Laissez-moi regretter l'absence sur la scène nationale et internationale de ces collègues qui ont préféré la vie locale car. malgré tout, maintenir l'unité de la profession et un certain nombre d'actions communes au niveau national est essentiel. D'autant plus que notre société est soumise à des forces contraires tantôt centrifuges, tantôt centripètes qui s'exercent continuellement et en alternance. Actuellement les bibliothèques subissent des forces centrifuges qui poussent à l'éclatement.
Administrativement d'abord pour ceux que cela concerne, la décision de 1975 fait de plus en plus sentir ses effets, chaque Direction recherchant l'autonomie et entraînant derrière elle ses bibliothèques. son personnel, ses activités de coopération. De nombreux signes montrent qu'il n'y a non seulement séparation mais aussi conflit.

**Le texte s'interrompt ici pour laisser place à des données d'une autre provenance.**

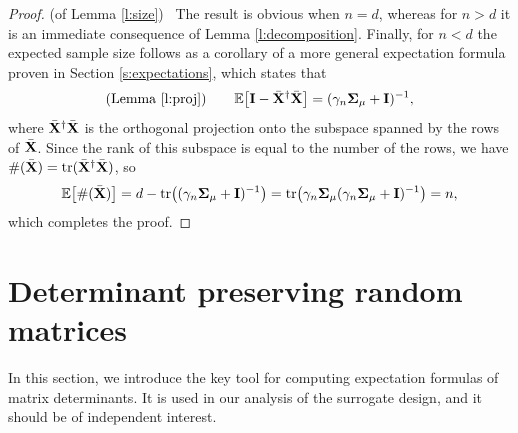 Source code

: \documentclass[11pt]{article}
\begin{document}
\begin{proof} (of Lemma \ref{l:size}) \
  The result is obvious when $n=d$, whereas
  for $n>d$ it is an immediate consequence 
  of Lemma \ref{l:decomposition}.
  Finally, for $n<d$ the expected sample
  size follows as a corollary of a more general expectation formula
  proven in Section \ref{s:expectations}, which states that
  \begin{align*}
\text{(Lemma \ref{l:proj})} \qquad\mathbb E\big[\mathbf I - {\bar{\mathbf X}}^\dagger{\bar{\mathbf X}}\big] =
    (\gamma_n\mathbf{\Sigma}_\mu + \mathbf I)^{-1},
  \end{align*}
  where ${\bar{\mathbf X}}^\dagger{\bar{\mathbf X}}$ is the orthogonal projection onto
  the subspace spanned by the rows of ${\bar{\mathbf X}}$. Since the rank of this
  subspace is equal to the number of the rows, we have
  $\#({\bar{\mathbf X}})=\mathrm{tr}({\bar{\mathbf X}}^\dagger{\bar{\mathbf X}})$, so
  \begin{align*}
    \mathbb E\big[\#({\bar{\mathbf X}})\big] = d - \mathrm{tr}\big((\gamma_n\mathbf{\Sigma}_\mu +
    \mathbf I)^{-1}\big) =
    \mathrm{tr}\big(\gamma_n\mathbf{\Sigma}_\mu(\gamma_n\mathbf{\Sigma}_\mu+\mathbf I)^{-1}\big) = n,
  \end{align*}
  which completes the proof.
\end{proof}


\section{Determinant preserving random matrices}
\label{s:dp}

In this section, we introduce the key tool for computing expectation formulas of matrix determinants.
It is used in our analysis of the surrogate design, and it should be of independent interest. 
\end{document}
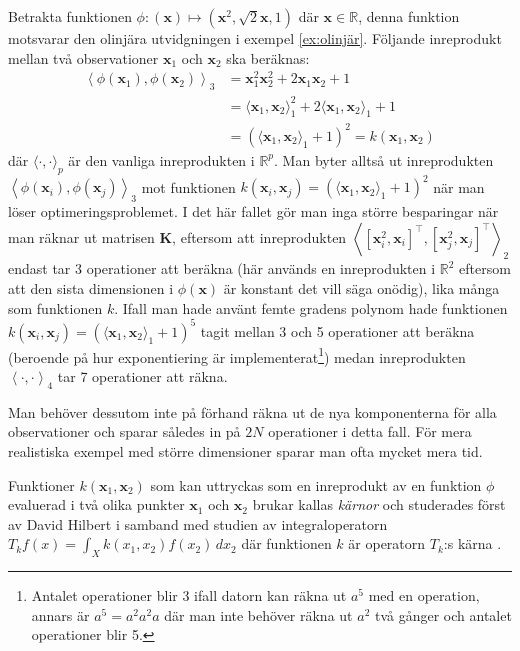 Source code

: \documentclass[a4paper, 12pt]{report}
\theoremstyle{definition}
\theoremstyle{remark}
\newcommand{\bfx}{\mathbf{x}}
\newcommand{\llangle}{\left\langle}
\newcommand{\rrangle}{\right\rangle}
\newcommand{\inner}[2]{\llangle #1, #2 \rrangle}
\begin{document}
	Betrakta funktionen $\phi:\left(\bfx\right)\longmapsto \left(\bfx^2,\sqrt{2}\bfx, 1\right)$ där $\bfx\in\mathbb{R}$, denna funktion motsvarar den olinjära utvidgningen i exempel \ref{ex:olinjär}. Följande inreprodukt mellan två observationer $\mathbf{x}_1$ och $\mathbf{x}_2$ ska beräknas:
	\begin{align*}
	\left\langle \phi\left(\mathbf{x}_1\right), \phi\left(\mathbf{x}_2\right) \right\rangle_3 &= \bfx_1^2\bfx_2^2 + 2\bfx_1\bfx_2 + 1\\
	&= \langle \bfx_1, \bfx_2 \rangle_1^2 + 2\langle \bfx_1, \bfx_2 \rangle_1 + 1\\
	&= \left(\langle\bfx_1, \bfx_2 \rangle_1 + 1\right)^2 = k\left(\bfx_1, \bfx_2\right)
	\end{align*}
	där $\langle \cdot, \cdot \rangle_p$ är den vanliga inreprodukten i $\mathbb{R}^p$. Man byter alltså ut inreprodukten $\inner{\phi\left(\bfx_i\right)}{\phi\left(\bfx_j\right)}_3$ mot funktionen $k\left(\bfx_i, \bfx_j\right)=\left(\langle\bfx_1, \bfx_2 \rangle_1 + 1\right)^2$ när man löser optimeringsproblemet. I det här fallet gör man inga större besparingar när man räknar ut matrisen $\mathbf{K}$, eftersom att inreprodukten $\inner{[\bfx_i^2, \bfx_i]^\intercal}{[\bfx_j^2, \bfx_j]^\intercal}_2$ endast tar 3 operationer att beräkna (här används en inreprodukten i $\mathbb{R}^2$  eftersom att den sista dimensionen i $\phi(\bfx)$ är konstant det vill säga onödig), lika många som funktionen $k$. Ifall man hade använt femte gradens polynom hade funktionen $k\left(\bfx_i, \bfx_j\right)=\left(\langle\bfx_1, \bfx_2 \rangle_1 + 1\right)^5$ tagit mellan 3 och 5 operationer att beräkna (beroende på hur exponentiering är implementerat\footnote{Antalet operationer blir 3 ifall datorn kan räkna ut $a^5$ med en operation, annars är $a^5=a^2a^2a$ där man inte behöver räkna ut $a^2$ två gånger och antalet operationer blir 5.}) medan inreprodukten $\inner{\cdot}{\cdot}_4$ tar 7 operationer att räkna.
	
	Man behöver dessutom inte på förhand räkna ut de nya komponenterna för alla observationer och sparar således in på $2N$ operationer i detta fall. För mera realistiska exempel med större dimensioner sparar man ofta mycket mera tid.

Funktioner $k\left(\bfx_1, \bfx_2\right)$ som kan uttryckas som en inreprodukt av en funktion $\phi$ evaluerad i två olika punkter $\bfx_1$ och $\bfx_2$ brukar kallas \emph{kärnor} och studerades först av David Hilbert \cite{Hilbert} i samband med studien av integraloperatorn $T_k f\left(x\right)=\int_{X}k\left(x_1, x_2\right)f\left(x_2\right)\,dx_2$ där funktionen $k$ är operatorn $T_k$:s kärna \cite{LearningKernels}.
\end{document}
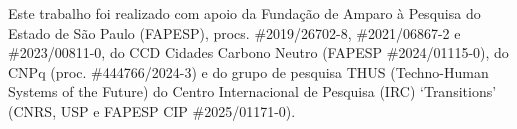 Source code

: \documentclass[12pt]{article}
\begin{document}
Este trabalho foi realizado com apoio da Fundação de Amparo à Pesquisa do Estado de São Paulo (FAPESP), procs. \mbox{\#2019/26702-8}, \mbox{\#2021/06867-2} e \mbox{\#2023/00811-0}, do CCD Cidades Carbono Neutro (FAPESP \mbox{\#2024/01115-0}), do CNPq (proc. \mbox{\#444766/2024-3}) e do grupo de pesquisa THUS (Techno-Human Systems of the Future) do Centro Internacional de Pesquisa (IRC) `Transitions' (CNRS, USP e FAPESP CIP \mbox{\#2025/01171-0}).

\renewcommand{\refname}{Referências}


\end{document}
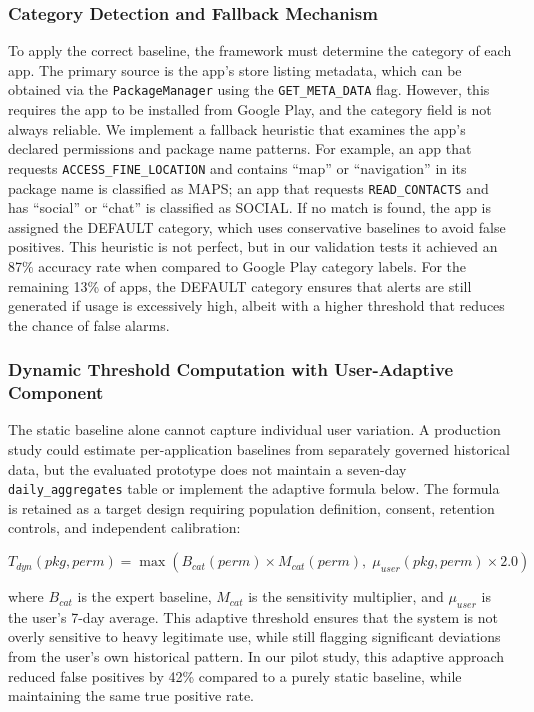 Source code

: \subsubsection{Category Detection and Fallback Mechanism}

To apply the correct baseline, the framework must determine the category of each app. The primary source is the app's store listing metadata, which can be obtained via the \texttt{PackageManager} using the \texttt{GET\_META\_DATA} flag. However, this requires the app to be installed from Google Play, and the category field is not always reliable. We implement a fallback heuristic that examines the app's declared permissions and package name patterns. For example, an app that requests \texttt{ACCESS\_FINE\_LOCATION} and contains ``map'' or ``navigation'' in its package name is classified as MAPS; an app that requests \texttt{READ\_CONTACTS} and has ``social'' or ``chat'' is classified as SOCIAL. If no match is found, the app is assigned the DEFAULT category, which uses conservative baselines to avoid false positives. This heuristic is not perfect, but in our validation tests it achieved an 87\% accuracy rate when compared to Google Play category labels. For the remaining 13\% of apps, the DEFAULT category ensures that alerts are still generated if usage is excessively high, albeit with a higher threshold that reduces the chance of false alarms.

\subsubsection{Dynamic Threshold Computation with User-Adaptive Component}

The static baseline alone cannot capture individual user variation. A production study could estimate per-application baselines from separately governed historical data, but the evaluated prototype does not maintain a seven-day \texttt{daily\_aggregates} table or implement the adaptive formula below. The formula is retained as a target design requiring population definition, consent, retention controls, and independent calibration:

\[
T_{dyn}(pkg, perm) = \max\left( B_{cat}(perm) \times M_{cat}(perm), \; \mu_{user}(pkg, perm) \times 2.0 \right)
\]

where \(B_{cat}\) is the expert baseline, \(M_{cat}\) is the sensitivity multiplier, and \(\mu_{user}\) is the user's 7-day average. This adaptive threshold ensures that the system is not overly sensitive to heavy legitimate use, while still flagging significant deviations from the user's own historical pattern. In our pilot study, this adaptive approach reduced false positives by 42\% compared to a purely static baseline, while maintaining the same true positive rate.


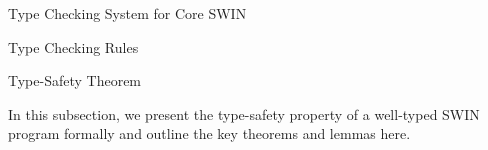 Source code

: \begin{section}{Type Checking System for Core SWIN}
\begin{subsection}{Type Checking Rules}

\end{subsection}

\begin{subsection}{Type-Safety Theorem}
\label{sec:theorem}

In this subsection, we present the type-safety property of a well-typed SWIN program formally and outline the key theorems and lemmas here. 


\end{subsection}
\end{section}
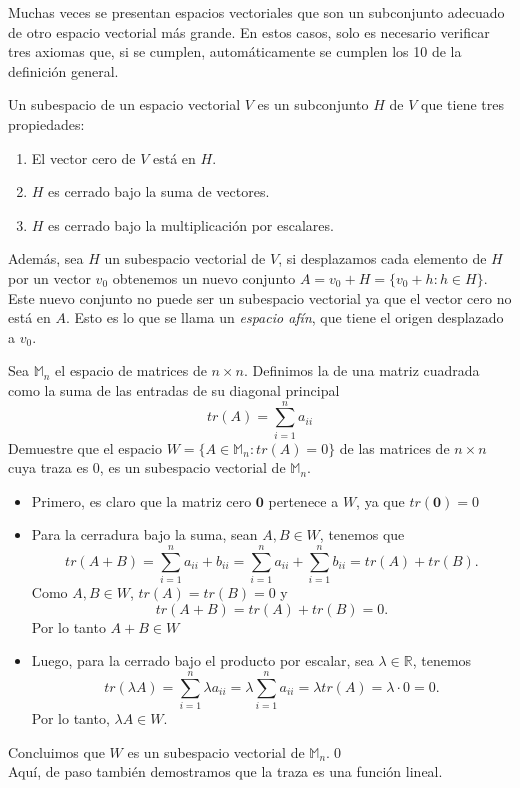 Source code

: \documentclass[12pt]{book}
\begin{document}
Muchas veces se presentan espacios vectoriales que son un subconjunto adecuado de otro espacio vectorial más grande. En estos casos, solo es necesario verificar tres axiomas que, si se cumplen, automáticamente se cumplen los 10 de la definición general.
\begin{definitionenv}
    Un subespacio de un espacio vectorial $V$ es un subconjunto $H$ de $V$ que tiene tres propiedades:
    \begin{enumerate}[label=\alph*)]
        \item El vector cero de $V$ está en $H$.
        \item $H$ es cerrado bajo la suma de vectores.
        \item $H$ es cerrado bajo la multiplicación por escalares.
    \end{enumerate}
\end{definitionenv}

Además, sea $H$ un subespacio vectorial de $V$, si desplazamos cada elemento de $H$ por un vector $v_0$ obtenemos un nuevo conjunto $A=v_0+H=\{v_0+h:h\in H\}$. Este nuevo conjunto no puede ser un subespacio vectorial ya que el vector cero no está en $A$. Esto es lo que se llama un \textit{espacio afín}, que tiene el origen desplazado a $v_0$.

\begin{exampleenv}
    Sea $\mathbb{M}_n$ el espacio de matrices de $n\times n$. Definimos la  de una matriz cuadrada como la suma de las entradas de su diagonal principal
    \[
    tr(A)=\sum_{i=1}^n a_{ii}
    \]
    Demuestre que el espacio $W=\{A\in \mathbb{M}_n: tr(A)=0\}$ de las matrices de $n\times n$ cuya traza es 0, es un subespacio vectorial de $\mathbb{M}_n$.

    \begin{itemize}
        \item Primero, es claro que la matriz cero $\mathbf{0}$ pertenece a $W$, ya que $tr(\mathbf{0})=0$
        \item Para la cerradura bajo la suma, sean $A,B\in W$, tenemos que
            \[
                tr(A+B)=\sum_{i=1}^n a_{ii}+b_{ii}=\sum_{i=1}^na_{ii}+\sum_{i=1}^nb_{ii}=tr(A)+tr(B).
            \]
            Como $A,B\in W$, $tr(A)=tr(B)=0$ y 
            \[
                tr(A+B)=tr(A)+tr(B)=0.
            \]
            Por lo tanto $A+B\in W$\\
        \item Luego, para la cerrado bajo el producto por escalar, sea $\lambda\in\mathbb{R}$, tenemos
            \[
            tr(\lambda A)=\sum_{i=1}^n \lambda a_{ii}=\lambda\sum_{i=1}^n a_{ii}=\lambda tr(A)=\lambda\cdot 0=0.
            \]
            Por lo tanto, $\lambda A\in W$.
    \end{itemize}
Concluimos que $W$ es un subespacio vectorial de $\mathbb{M}_n$.\qed\\
    Aquí, de paso también demostramos que la traza es una función lineal.
\end{exampleenv}
\end{document}
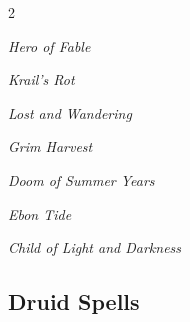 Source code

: \documentclass[10pt,a4paper,twoside,bg=print,twocolumn,openany,nodeprecatedcode]{dndbook}
\begin{document}
\begin{description}
\begin{multicols}{2}
{\par \vspace { 9pt plus 3pt minus 3pt } \noindent  {} \nopagebreak }

\begin{description}
\item \textit{Hero of Fable}
\item \textit{Krail's Rot}
\item \textit{Lost and Wandering}
\end{description}

{\par \vspace { 9pt plus 3pt minus 3pt } \noindent  {} \nopagebreak }

\begin{description}
\item \textit{Grim Harvest}
\end{description}

{\par \vspace { 9pt plus 3pt minus 3pt } \noindent  {} \nopagebreak }

\begin{description}
\item \textit{Doom of Summer Years}
\item \textit{Ebon Tide}
\end{description}

{\par \vspace { 9pt plus 3pt minus 3pt } \noindent  {} \nopagebreak }

\begin{description}
\item \textit{Child of Light and Darkness}
\end{description}

\end{multicols}

\end{description}

\subsection{Druid Spells}
\end{document}
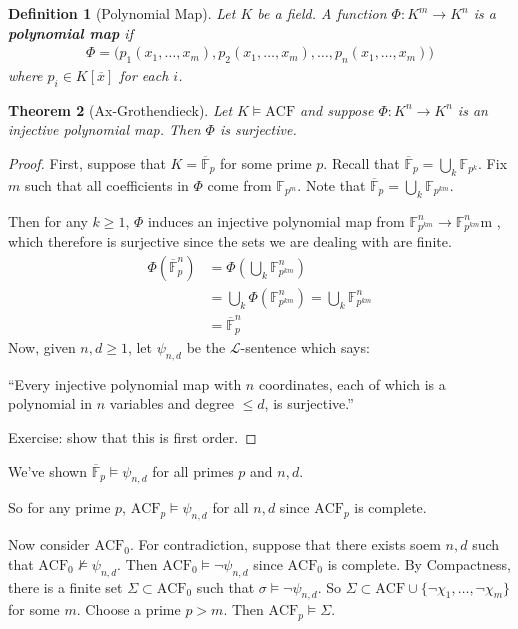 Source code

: \documentclass[]{article}
\theoremstyle{custhm}
\newtheorem{theorem}{Theorem}[section]
\theoremstyle{cusdef}
\newtheorem{defin}[theorem]{Definition}
\theoremstyle{custhm}
\theoremstyle{custhm}
\theoremstyle{custhm}
\theoremstyle{ex}
\theoremstyle{custhm}
\theoremstyle{cusdef}
\theoremstyle{remark}
\theoremstyle{remark}
\newcommand{\ra}{\rightarrow}
\newcommand{\undf}[1]{\textit{\textbf{#1}}}
\renewcommand{\L}{\mathcal{L}}
\renewcommand{\bar}{\overline}
\newcommand{\acf}{\textrm{ACF}}
\newcommand{\F}{\mathbb{F}}
\begin{document}
\begin{defin}[Polynomial Map]
Let $K$ be a field. A function $\Phi: K^m\ra K^n$ is a \undf{polynomial map} if
\begin{align*}
\Phi = \big(p_1(x_1,\dots,x_m),p_2(x_1,\dots,x_m),\dots,p_n(x_1,\dots,x_m)\big)
\end{align*}
where $p_i \in K[\bar{x}]$ for each $i$.
\end{defin}
\begin{theorem}[Ax-Grothendieck]
Let $K\models \acf$ and suppose $\Phi:K^n\ra K^n$ is an injective polynomial map. Then $\Phi$ is surjective.
\end{theorem}
\begin{proof}
First, suppose that $K = \bar{\mathbb{F}}_p$ for some prime $p$. Recall that $\bar{\mathbb{F}}_p = \bigcup_k \mathbb{F}_{p^k}$. Fix $m$ such that all coefficients in $\Phi$ come from $\mathbb{F}_{p^m}$. Note that $\bar{\mathbb{F}}_p = \bigcup_k \mathbb{F}_{p^{km}}$.

Then for any $k\ge 1$, $\Phi$ induces an injective polynomial map from $\mathbb{F}_{p^{km}}^n \ra \mathbb{F}_{p^{km}}^n$m , which therefore is surjective since the sets we are dealing with are finite.
\begin{align*}
\Phi\left(\bar{\mathbb{F}}_p^n\right) &= \Phi\left(\bigcup_k\mathbb{F}_{p^{km}}^n\right)\\
&= \bigcup_k\Phi\left(\mathbb{F}_{p^{km}}^n\right) = \bigcup_k\mathbb{F}_{p^{km}}^n\\
&=\bar{\mathbb{F}}_p^n
\end{align*}
Now, given $n,d\ge 1$, let $\psi_{n,d}$ be the $\L$-sentence which says:

``Every injective polynomial map with $n$ coordinates, each of which is a polynomial in $n$ variables and degree $\le d$, is surjective.''

Exercise: show that this is first order.
\end{proof}

We've shown $\bar{\F}_p \models \psi_{n,d}$ for all primes $p$ and $n,d$.

So for any prime $p$, $\acf_p\models\psi_{n,d}$ for all $n,d$ since $\acf_p$ is complete.

Now consider $\acf_0$. For contradiction, suppose that there exists soem $n,d$ such that $\acf_0\not\models\psi_{n,d}$. Then $\acf_0\models\neg\psi_{n,d}$ since $\acf_0$ is complete. By Compactness, there is a finite set $\Sigma\subset \acf_0$ such that $\sigma \models \neg \psi_{n,d}$. So $\Sigma\subset \acf\cup\{\neg\chi_1,\dots,\neg\chi_m\}$ for some $m$. Choose a prime $p > m$. Then $\acf_p\models \Sigma$.
\end{document}
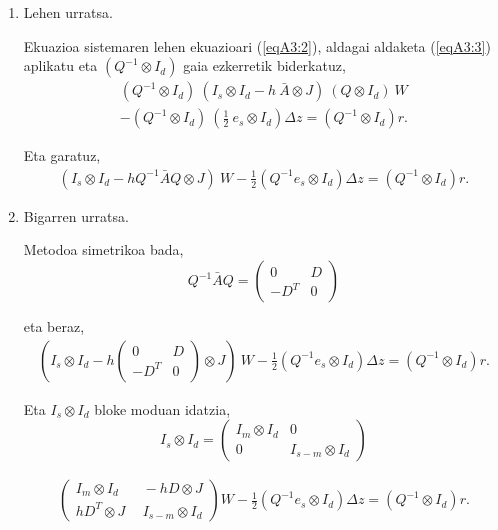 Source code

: \begin{enumerate}

\item Lehen urratsa.

Ekuazioa sistemaren lehen ekuazioari (\ref{eqA3:2}), aldagai aldaketa (\ref{eqA3:3}) aplikatu eta $(Q^{-1} \otimes I_d)$ gaia ezkerretik biderkatuz,
\begin{multline*}
(Q^{-1} \otimes I_d) \ (I_s \otimes I_d- h \ \bar{A} \otimes J) \ (Q \otimes I_d) \ W \\
  - (Q^{-1} \otimes I_d) \ (\frac{1}{2} \ e_s \otimes I_d) \Delta z = (Q^{-1} \otimes I_d) r.
\end{multline*}

Eta garatuz,
\begin{multline*}
(I_s \otimes I_d- h Q^{-1} \bar{A} Q \otimes J) \ W 
- \frac{1}{2}(Q^{-1}  e_s \otimes I_d) \Delta z = (Q^{-1} \otimes I_d) r.
\end{multline*}

\item Bigarren urratsa.

Metodoa simetrikoa bada,
\begin{equation}
\label{eq:DD}
Q^{-1} \bar A  Q = 
\left(
\begin{matrix}
0 & D \\
-D^T & 0 
\end{matrix}
\right)
\end{equation}

eta beraz,
\begin{multline*}
(I_s \otimes I_d- h
\left(
\begin{matrix}
0 & D \\
-D^T & 0 
\end{matrix}  
\right) \otimes J) \ W 
- \frac{1}{2}(Q^{-1}  e_s \otimes I_d) \Delta z = (Q^{-1} \otimes I_d) r.
\end{multline*}

Eta $I_s \otimes I_d$ bloke moduan idatzia,
\begin{equation}
\label{eq:xx}
I_s \otimes I_d =
\left(
\begin{matrix}
I_m \otimes I_d & 0 \\
0  & I_{s-m} \otimes I_d 
\end{matrix}
\right)
\end{equation}

\begin{multline*}
\left(
\begin{matrix}
I_m \otimes I_d & \ \ -h D \otimes J \\
hD^T \otimes J &  \ \ I_{s-m} \otimes I_d 
\end{matrix}
\right)
 W- \frac{1}{2}(Q^{-1}  e_s \otimes I_d) \Delta z = (Q^{-1} \otimes I_d) r.
\end{multline*}


\end{enumerate}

Dans un avenir proche il pourrait devenir impossible aux personnels de passer d'une bibliothèque à l'autre et il est à craindre que toutes les activités communes (formation, catalogues) disparaissent et soient même interdites. Ce qu'il y a d'inquiétant est que ces choses risquent d'entraîner volens nolens les bibliothécaires qui se dresseront en factions divergentes et opposées. Les Bibliothèaues universitaires contre la Bibliothèqfue nationale, la Bibliothèque nationale contre les Bibliothèques publiques et réciproquement. Cela se perçoit déjà sur certains problèmes de coopération qui devraient pourtant faire l'unanimité.
Il est certain que ces divergences nuisent à la profession et profitent aux autorités qui justifient ainsi leurs actions particulières. Nous n'avons pas su imposer par notre unité et notre conviction une politique des bibliothèques.
Est-il normal qu'il y ait ainsi une loi sur les bibliothèques publiques ignorant la Bibliothèque nationale, les bibliothèques universitaires et les autres bibliothèques ?
Même les bibliothèques privées sont sensibles à ce mouvement et subissent les difficultés de la coopération par manque d'une idée directrice et par repliement sur soi.
Les piètres résultats des entreprises de coopération de toutes sortes, nationales ou locales voire sectorielles ont conduit beaucoup d'entre nous à baisser les bras et à se renfermer.
Ces forces centrifuges agissent aussi sur les associations et l'on voit fleurir des regroupements par petites catégories, par petites régions, par affinités ou type de travail.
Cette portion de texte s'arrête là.